In a recent post entitled "2008 Email Design Guidelines" Matthew Patterson wrote a list of "quick and Dirty Guidelines" in his blog that I have seen many times before:
"Relevance trumps permission — Just having permission is not enough, the content you are sending must also be relevant."
This is an excellent blog with great content on email marketing. But after hearing this ho-hum guideline over and over from multiple sources, my initial instinct was, so what? Any message regardless of medium must have relevance to the targeted audience to succeed.
This does not seem to dominate the guidelines for other media. So why do email practitioners keep harping on the obvious when it comes to email?

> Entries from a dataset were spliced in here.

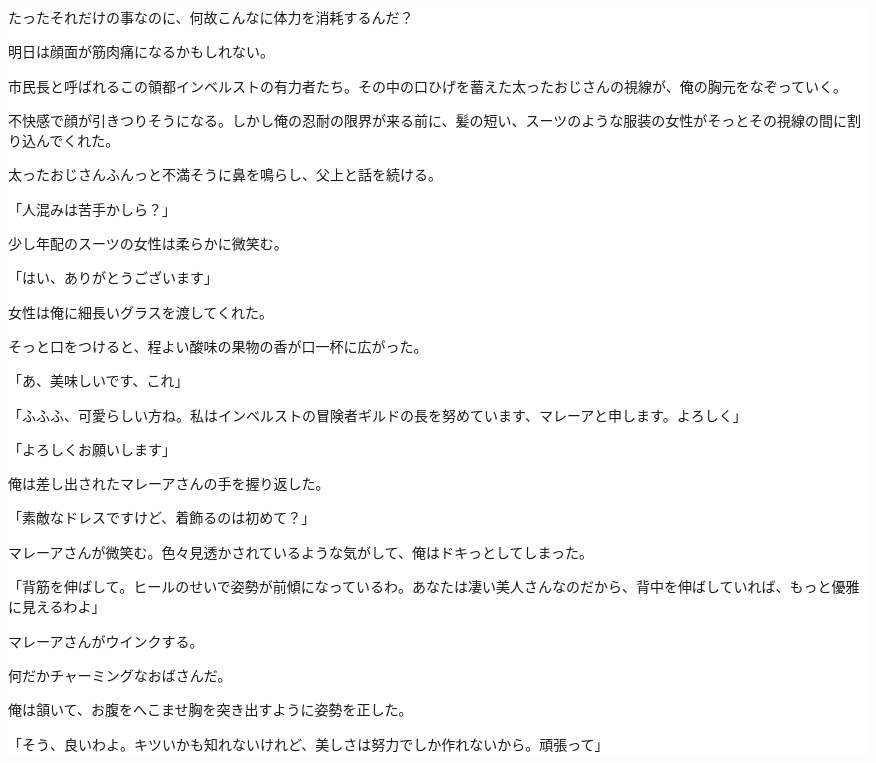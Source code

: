  </p>
 <p id="L124">
  たったそれだけの事なのに、何故こんなに体力を消耗するんだ？
 </p>
 <p id="L125">
  明日は顔面が筋肉痛になるかもしれない。
 </p>
 <p id="L126">
  市民長と呼ばれるこの領都インベルストの有力者たち。その中の口ひげを蓄えた太ったおじさんの視線が、俺の胸元をなぞっていく。
 </p>
 <p id="L127">
  不快感で顔が引きつりそうになる。しかし俺の忍耐の限界が来る前に、髪の短い、スーツのような服装の女性がそっとその視線の間に割り込んでくれた。
 </p>
 <p id="L128">
  太ったおじさんふんっと不満そうに鼻を鳴らし、父上と話を続ける。
 </p>
 <p id="L129">
  「人混みは苦手かしら？」
 </p>
 <p id="L130">
  少し年配のスーツの女性は柔らかに微笑む。
 </p>
 <p id="L131">
  「はい、ありがとうございます」
 </p>
 <p id="L132">
  女性は俺に細長いグラスを渡してくれた。
 </p>
 <p id="L133">
  そっと口をつけると、程よい酸味の果物の香が口一杯に広がった。
 </p>
 <p id="L134">
  「あ、美味しいです、これ」
 </p>
 <p id="L135">
  「ふふふ、可愛らしい方ね。私はインベルストの冒険者ギルドの長を努めています、マレーアと申します。よろしく」
 </p>
 <p id="L136">
  「よろしくお願いします」
 </p>
 <p id="L137">
  俺は差し出されたマレーアさんの手を握り返した。
 </p>
 <p id="L138">
  「素敵なドレスですけど、着飾るのは初めて？」
 </p>
 <p id="L139">
  マレーアさんが微笑む。色々見透かされているような気がして、俺はドキっとしてしまった。
 </p>
 <p id="L140">
  「背筋を伸ばして。ヒールのせいで姿勢が前傾になっているわ。あなたは凄い美人さんなのだから、背中を伸ばしていれば、もっと優雅に見えるわよ」
 </p>
 <p id="L141">
  マレーアさんがウインクする。
 </p>
 <p id="L142">
  何だかチャーミングなおばさんだ。
 </p>
 <p id="L143">
  俺は頷いて、お腹をへこませ胸を突き出すように姿勢を正した。
 </p>
 <p id="L144">
  「そう、良いわよ。キツいかも知れないけれど、美しさは努力でしか作れないから。頑張って」
 </p>
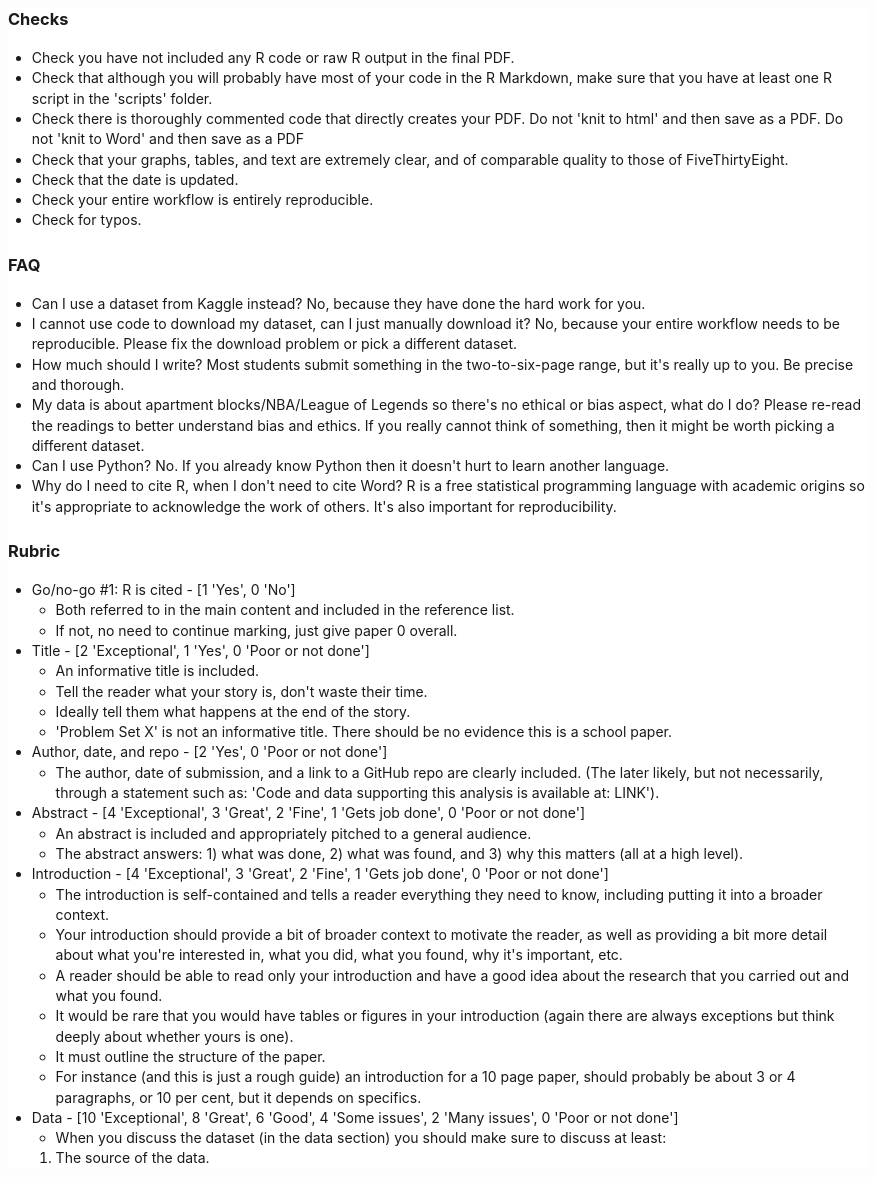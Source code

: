 
### Checks

- Check you have not included any R code or raw R output in the final PDF.
- Check that although you will probably have most of your code in the R Markdown, make sure that you have at least one R script in the 'scripts' folder.
- Check there is thoroughly commented code that directly creates your PDF. Do not 'knit to html' and then save as a PDF. Do not 'knit to Word' and then save as a PDF
- Check that your graphs, tables, and text are extremely clear, and of comparable quality to those of FiveThirtyEight.
- Check that the date is updated.
- Check your entire workflow is entirely reproducible.
- Check for typos.


### FAQ

- Can I use a dataset from Kaggle instead? No, because they have done the hard work for you.
- I cannot use code to download my dataset, can I just manually download it? No, because your entire workflow needs to be reproducible. Please fix the download problem or pick a different dataset.
- How much should I write? Most students submit something in the two-to-six-page range, but it's really up to you. Be precise and thorough.
- My data is about apartment blocks/NBA/League of Legends so there's no ethical or bias aspect, what do I do? Please re-read the readings to better understand bias and ethics. If you really cannot think of something, then it might be worth picking a different dataset.
- Can I use Python? No. If you already know Python then it doesn't hurt to learn another language.
- Why do I need to cite R, when I don't need to cite Word? R is a free statistical programming language with academic origins so it's appropriate to acknowledge the work of others. It's also important for reproducibility.

### Rubric

- Go/no-go #1: R is cited - [1 'Yes', 0 'No']
	- Both referred to in the main content and included in the reference list.
	- If not, no need to continue marking, just give paper 0 overall.
- Title - [2 'Exceptional', 1 'Yes', 0 'Poor or not done']
	- An informative title is included.
	- Tell the reader what your story is, don't waste their time. 
	- Ideally tell them what happens at the end of the story.
	- 'Problem Set X' is not an informative title. There should be no evidence this is a school paper.
- Author, date, and repo - [2 'Yes', 0 'Poor or not done']
	- The author, date of submission, and a link to a GitHub repo are clearly included. (The later likely, but not necessarily, through a statement such as: 'Code and data supporting this analysis is available at: LINK').
- Abstract - [4 'Exceptional', 3 'Great', 2 'Fine', 1 'Gets job done',  0 'Poor or not done']
	- An abstract is included and appropriately pitched to a general audience.
	- The abstract answers: 1) what was done, 2) what was found, and 3) why this matters (all at a high level).
- Introduction - [4 'Exceptional', 3 'Great', 2 'Fine', 1 'Gets job done',  0 'Poor or not done']
	- The introduction is self-contained and tells a reader everything they need to know, including putting it into a broader context.
	- Your introduction should provide a bit of broader context to motivate the reader, as well as providing a bit more detail about what you're interested in, what you did, what you found, why it's important, etc. 
	- A reader should be able to read only your introduction and have a good idea about the research that you carried out and what you found.
	- It would be rare that you would have tables or figures in your introduction (again there are always exceptions but think deeply about whether yours is one). 
	- It must outline the structure of the paper.
	- For instance (and this is just a rough guide) an introduction for a 10 page paper, should probably be about 3 or 4 paragraphs, or 10 per cent, but it depends on specifics.
- Data - [10 'Exceptional', 8 'Great', 6 'Good', 4 'Some issues', 2 'Many issues',  0 'Poor or not done']
	- When you discuss the dataset (in the data section) you should make sure to discuss at least:
  	1) The source of the data.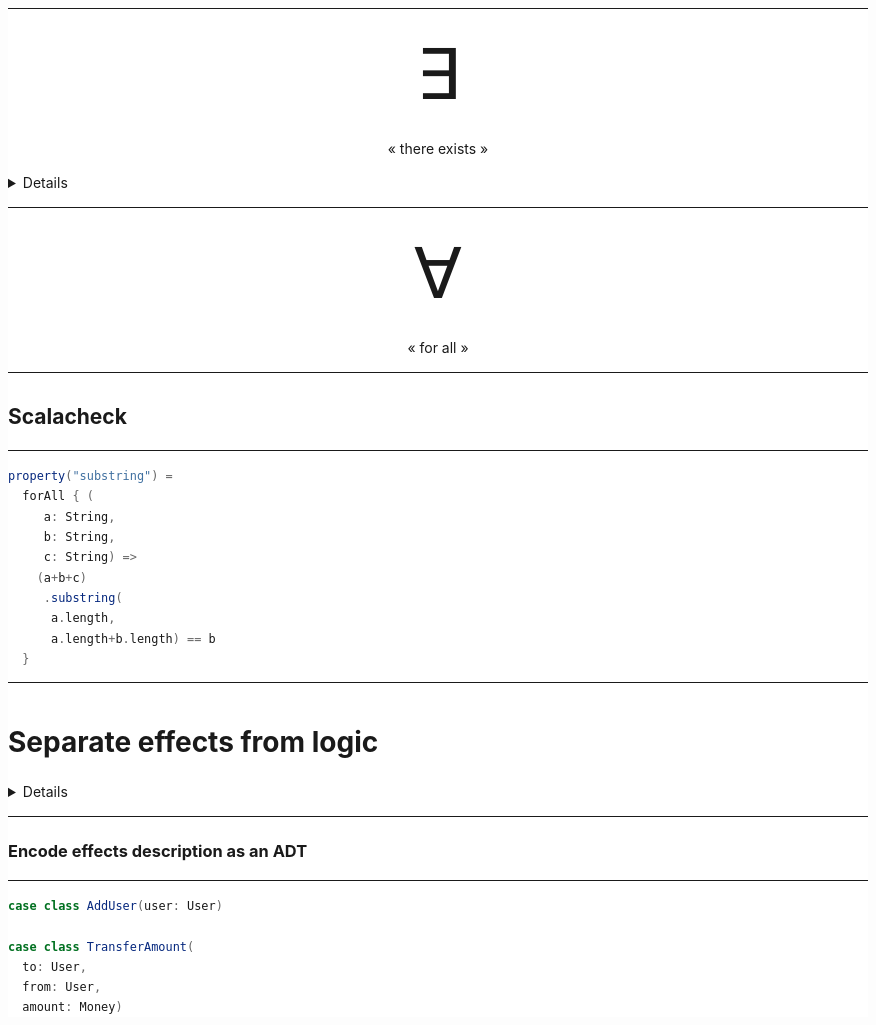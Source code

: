 -------------------------------------------

<p style="text-align: center">
<span style="font-size: 5em;">∃</span>
</p>

<p style="text-align: center">
« there exists »
</p>

<details></details>

-------------------------------------------

<p style="text-align: center">
<span style="font-size: 5em;">∀</span>
</p>

<p style="text-align: center">
« for all »
</p>

-------------------------------------------

## Scalacheck

-------------------------------------------


```scala
property("substring") =
  forAll { (
     a: String,
     b: String,
     c: String) =>
    (a+b+c)
     .substring(
      a.length,
      a.length+b.length) == b
  }
```

-------------------------------------------

# Separate effects from logic

<details></details>

-------------------------------------------

### Encode effects description as an ADT

-------------------------------------------

```scala
case class AddUser(user: User)

case class TransferAmount(
  to: User,
  from: User,
  amount: Money)
```
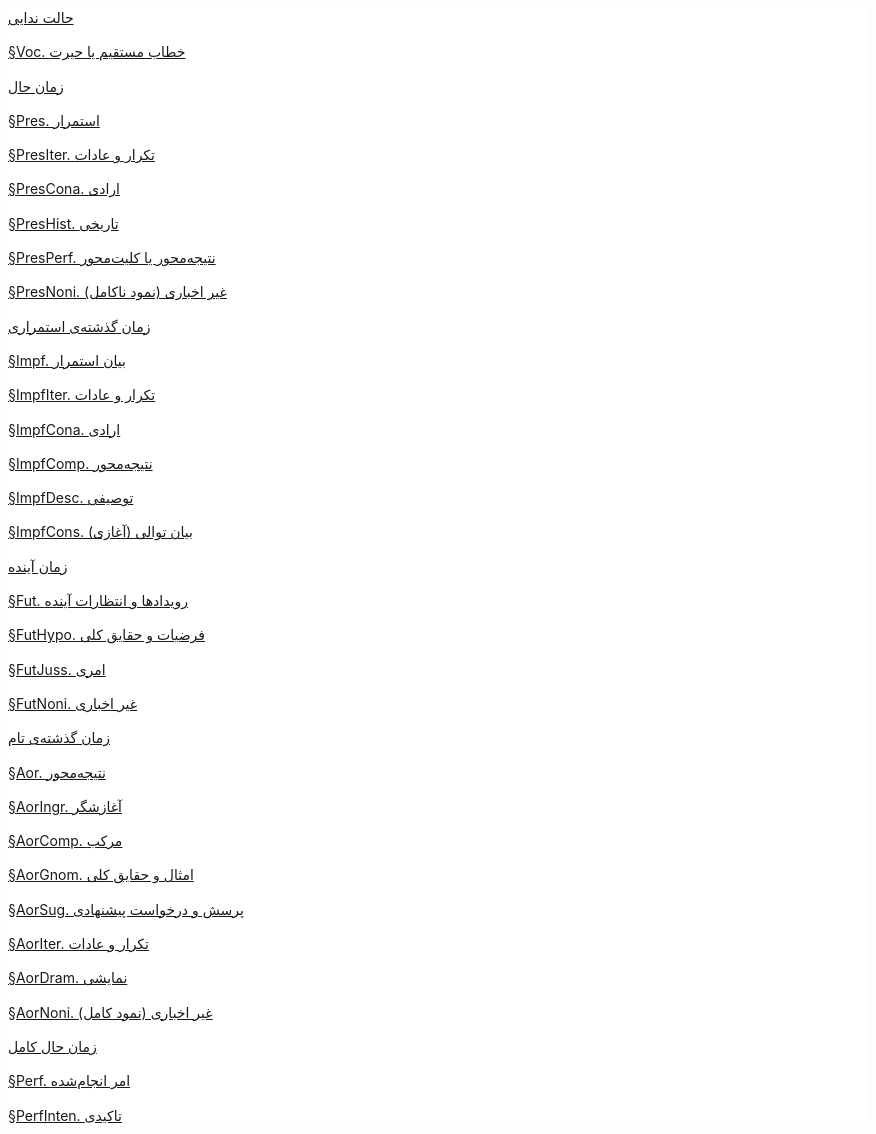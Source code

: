 [حالت ندایی](#حالت-ندایی)

[§Voc. خطاب مستقیم یا حیرت](#§voc.-خطاب-مستقیم-یا-حیرت)

[زمان حال](#زمان-حال)

[§Pres. استمرار](#§pres.-استمرار)

[§PresIter. تکرار و عادات](#§presiter.-تکرار-و-عادات)

[§PresCona. ارادی](#§prescona.-ارادی)

[§PresHist. تاریخی](#§preshist.-تاریخی)

[§PresPerf. نتیجه‌محور یا کلیت‌محور](#§presperf.-نتیجه‌محور-یا-کلیت‌محور)

[§PresNoni. غیر اخباری (نمود ناکامل)](#§presnoni.-غیر-اخباری-\(نمود-ناکامل\))

[زمان گذشته‌ی استمراری](#زمان-گذشته‌ی-استمراری)

[§Impf. بیان استمرار](#§impf.-بیان-استمرار)

[§ImpfIter. تکرار و عادات](#§impfiter.-تکرار-و-عادات)

[§ImpfCona. ارادی](#§impfcona.-ارادی)

[§ImpfComp. نتیجه‌محور](#§impfcomp.-نتیجه‌محور)

[§ImpfDesc. توصیفی](#§impfdesc.-توصیفی)

[§ImpfCons. بیان توالی (آغازی)](#§impfcons.-بیان-توالی-\(آغازی\))

[زمان آینده](#زمان-آینده)

[§Fut. رویدادها و انتظارات آینده](#§fut.-رویدادها-و-انتظارات-آینده)

[§FutHypo. فرضیات و حقایق کلی](#§futhypo.-فرضیات-و-حقایق-کلی)

[§FutJuss. امری](#§futjuss.-امری)

[§FutNoni. غیر اخباری](#§futnoni.-غیر-اخباری)

[زمان گذشته‌ی تام](#زمان-گذشته‌ی-تام)

[§Aor. نتیجه‌محور](#§aor.-نتیجه‌محور)

[§AorIngr. آغازشگر](#§aoringr.-آغازشگر)

[§AorComp. مرکب](#§aorcomp.-مرکب)

[§AorGnom. امثال و حقایق کلی](#§aorgnom.-امثال-و-حقایق-کلی)

[§AorSug. پرسش و درخواست پیشنهادی](#§aorsug.-پرسش-و-درخواست-پیشنهادی)

[§AorIter. تکرار و عادات](#§aoriter.-تکرار-و-عادات)

[§AorDram. نمایشی](#§aordram.-نمایشی)

[§AorNoni. غیر اخباری (نمود کامل)](#§aornoni.-غیر-اخباری-\(نمود-کامل\))

[زمان حال کامل](#زمان-حال-کامل)

[§Perf. امر انجام‌شده](#§perf.-امر-انجام‌شده)

[§PerfInten. تاکیدی](#§perfinten.-تأکیدی)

I think email represents a different animal when it comes to relevance.
If we send an irrelevant direct mail package to a large portion of a given target market, we fail. But we will not burn up the future sales potential of the list. With permission email, on the other hand, a few such offenses relegate all future emails from the sender to the junk mail folder automatically.
Irrelevant direct mail from the same advertiser, for example, does not automatically go to the trash if a stronger offer, a total new look or other relevant package changes come later on. Why is this? Direct mail has not abused recipients as much as email has with its huge volumes of spam. So customers are much more on their guard when it comes to email than they are direct mail.
Customers also expect emails to reflect their relationship with the advertisers more closely than direct mail. Email, after all, is more high tech than direct mail from the customer's perspective.
Another probable reason for customers' wariness of email comes from the fact that advertisers tend to create high volumes of poor email programs because they are cheaper to produce than direct mail. As a result, email quality trails far behind that enjoyed by direct mail.
It all comes down to permission.
The email customer has agreed to accept your emails as long as you do not abuse the privilege. And nothing abuses the recipient more than irrelevant messages.